Collection Management of Electronic Theses and Dissertations (CME) CS5604 Fall 2019
Files
TR Number
Date
Journal Title
Journal ISSN
Volume Title
Publisher
Abstract
The class ``CS 5604: Information Storage and Retrieval'' in the fall of 2019 is divided into six teams to enhance the usability of the corpus of electronic theses and dissertations maintained by Virginia Tech University Libraries. The ETD corpus consists of 14,055 doctoral dissertations and 19,246 masters theses from Virginia Tech University Libraries’ VTechWorks system. Our study explored document collection and processing, application of Elasticsearch to the collection to facilitate searching, testing a custom front-end, Kibana, integration, implementation, text analytics, and machine learning. The result of our work would help future researchers study the natural language processed data using deep learning technologies, address the challenges of extracting information from ETDs, etc.
The Collection Management of Electronic Theses and Dissertations (CME) team was responsible for processing all PDF files from the ETD corpus and extracting well-formatted text files from them.

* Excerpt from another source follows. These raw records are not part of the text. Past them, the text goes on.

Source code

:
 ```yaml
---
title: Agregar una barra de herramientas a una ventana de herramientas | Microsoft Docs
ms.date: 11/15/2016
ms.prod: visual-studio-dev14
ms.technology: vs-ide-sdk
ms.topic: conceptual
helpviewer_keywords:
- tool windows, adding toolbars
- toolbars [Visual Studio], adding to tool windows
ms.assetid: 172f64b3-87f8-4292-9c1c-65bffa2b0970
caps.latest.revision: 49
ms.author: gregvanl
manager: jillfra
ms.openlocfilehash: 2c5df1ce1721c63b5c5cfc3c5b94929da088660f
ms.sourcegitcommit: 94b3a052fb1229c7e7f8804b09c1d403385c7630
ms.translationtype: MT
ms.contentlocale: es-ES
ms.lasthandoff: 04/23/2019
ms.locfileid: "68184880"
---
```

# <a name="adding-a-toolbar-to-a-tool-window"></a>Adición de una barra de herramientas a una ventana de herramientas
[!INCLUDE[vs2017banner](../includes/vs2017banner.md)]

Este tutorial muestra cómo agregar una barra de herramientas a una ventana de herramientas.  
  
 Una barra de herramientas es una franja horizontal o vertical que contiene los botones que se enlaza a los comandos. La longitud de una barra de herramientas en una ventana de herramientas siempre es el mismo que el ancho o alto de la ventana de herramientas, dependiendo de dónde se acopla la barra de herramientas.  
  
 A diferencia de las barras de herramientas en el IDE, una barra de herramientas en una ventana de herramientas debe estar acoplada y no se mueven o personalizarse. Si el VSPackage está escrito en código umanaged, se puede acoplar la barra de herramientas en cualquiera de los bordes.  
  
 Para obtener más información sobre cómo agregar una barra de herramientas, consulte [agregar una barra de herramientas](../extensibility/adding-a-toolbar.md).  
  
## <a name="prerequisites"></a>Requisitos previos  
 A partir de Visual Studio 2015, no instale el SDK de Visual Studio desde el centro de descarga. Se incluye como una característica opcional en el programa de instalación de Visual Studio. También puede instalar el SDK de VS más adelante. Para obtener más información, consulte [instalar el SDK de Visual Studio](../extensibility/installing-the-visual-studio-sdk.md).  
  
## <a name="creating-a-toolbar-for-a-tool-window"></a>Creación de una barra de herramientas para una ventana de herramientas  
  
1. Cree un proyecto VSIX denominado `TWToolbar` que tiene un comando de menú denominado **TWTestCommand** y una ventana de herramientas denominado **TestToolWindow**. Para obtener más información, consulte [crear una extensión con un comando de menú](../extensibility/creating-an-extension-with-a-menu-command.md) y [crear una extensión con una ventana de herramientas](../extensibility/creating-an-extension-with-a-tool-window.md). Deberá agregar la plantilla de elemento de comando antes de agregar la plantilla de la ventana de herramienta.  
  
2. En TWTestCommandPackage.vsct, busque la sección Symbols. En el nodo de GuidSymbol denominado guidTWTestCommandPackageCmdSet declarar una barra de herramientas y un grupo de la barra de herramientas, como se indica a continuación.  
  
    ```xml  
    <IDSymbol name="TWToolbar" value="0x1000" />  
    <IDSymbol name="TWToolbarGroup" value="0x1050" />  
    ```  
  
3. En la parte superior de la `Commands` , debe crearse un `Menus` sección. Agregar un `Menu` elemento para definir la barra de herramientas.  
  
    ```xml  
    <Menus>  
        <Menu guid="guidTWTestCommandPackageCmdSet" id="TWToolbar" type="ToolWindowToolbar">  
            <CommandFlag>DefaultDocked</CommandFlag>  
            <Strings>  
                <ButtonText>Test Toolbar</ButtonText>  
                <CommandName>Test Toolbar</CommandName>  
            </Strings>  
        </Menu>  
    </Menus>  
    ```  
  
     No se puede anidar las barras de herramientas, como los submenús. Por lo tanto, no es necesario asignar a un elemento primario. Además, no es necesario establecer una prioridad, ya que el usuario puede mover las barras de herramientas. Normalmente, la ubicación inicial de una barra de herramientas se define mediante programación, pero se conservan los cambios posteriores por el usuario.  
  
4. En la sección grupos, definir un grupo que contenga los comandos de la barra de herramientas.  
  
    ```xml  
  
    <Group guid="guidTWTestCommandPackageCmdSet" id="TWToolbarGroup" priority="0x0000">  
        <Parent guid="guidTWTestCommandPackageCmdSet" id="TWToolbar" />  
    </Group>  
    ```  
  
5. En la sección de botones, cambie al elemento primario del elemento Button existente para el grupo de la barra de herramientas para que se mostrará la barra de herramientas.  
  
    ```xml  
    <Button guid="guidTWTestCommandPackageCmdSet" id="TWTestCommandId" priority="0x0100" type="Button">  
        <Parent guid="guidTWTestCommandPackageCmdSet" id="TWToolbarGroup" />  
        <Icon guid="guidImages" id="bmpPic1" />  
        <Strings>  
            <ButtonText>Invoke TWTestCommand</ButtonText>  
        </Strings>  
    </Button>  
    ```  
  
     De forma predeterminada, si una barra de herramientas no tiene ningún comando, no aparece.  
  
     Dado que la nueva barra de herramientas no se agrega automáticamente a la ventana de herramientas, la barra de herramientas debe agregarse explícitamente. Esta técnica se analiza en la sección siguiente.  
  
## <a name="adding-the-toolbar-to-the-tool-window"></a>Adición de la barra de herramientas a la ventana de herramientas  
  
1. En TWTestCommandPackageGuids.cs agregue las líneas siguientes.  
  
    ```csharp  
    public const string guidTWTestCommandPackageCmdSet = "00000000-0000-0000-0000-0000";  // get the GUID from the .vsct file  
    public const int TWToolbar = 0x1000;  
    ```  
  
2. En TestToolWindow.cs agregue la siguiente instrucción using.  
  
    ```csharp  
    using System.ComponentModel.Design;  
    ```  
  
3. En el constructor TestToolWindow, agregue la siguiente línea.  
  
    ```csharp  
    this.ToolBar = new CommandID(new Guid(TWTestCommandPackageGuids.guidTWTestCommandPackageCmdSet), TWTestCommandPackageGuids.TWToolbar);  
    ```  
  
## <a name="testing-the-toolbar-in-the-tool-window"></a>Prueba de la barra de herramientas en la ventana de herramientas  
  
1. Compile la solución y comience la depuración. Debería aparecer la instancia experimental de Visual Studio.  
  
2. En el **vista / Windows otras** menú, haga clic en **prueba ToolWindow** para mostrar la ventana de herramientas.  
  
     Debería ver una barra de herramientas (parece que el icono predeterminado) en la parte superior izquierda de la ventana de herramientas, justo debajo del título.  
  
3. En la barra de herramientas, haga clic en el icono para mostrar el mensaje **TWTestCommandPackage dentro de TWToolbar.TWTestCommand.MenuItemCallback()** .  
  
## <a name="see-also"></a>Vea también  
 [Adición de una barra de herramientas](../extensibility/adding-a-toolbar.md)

We also used advanced deep learning and other tools like GROBID to process metadata, obtain text documents, and generate chapter-wise data. In this project, the CME team completed the following steps: comparing different parsers; doing document segmentation; preprocessing the data; and specifying, extracting, and preparing metadata and auxiliary information for indexing. We finally developed a system that automates all the above-mentioned tasks. The system also validates the output metadata, thereby ensuring the correctness of the data that flows through the entire system developed by the class. This system, in turn, helps to ingest new documents into Elasticsearch.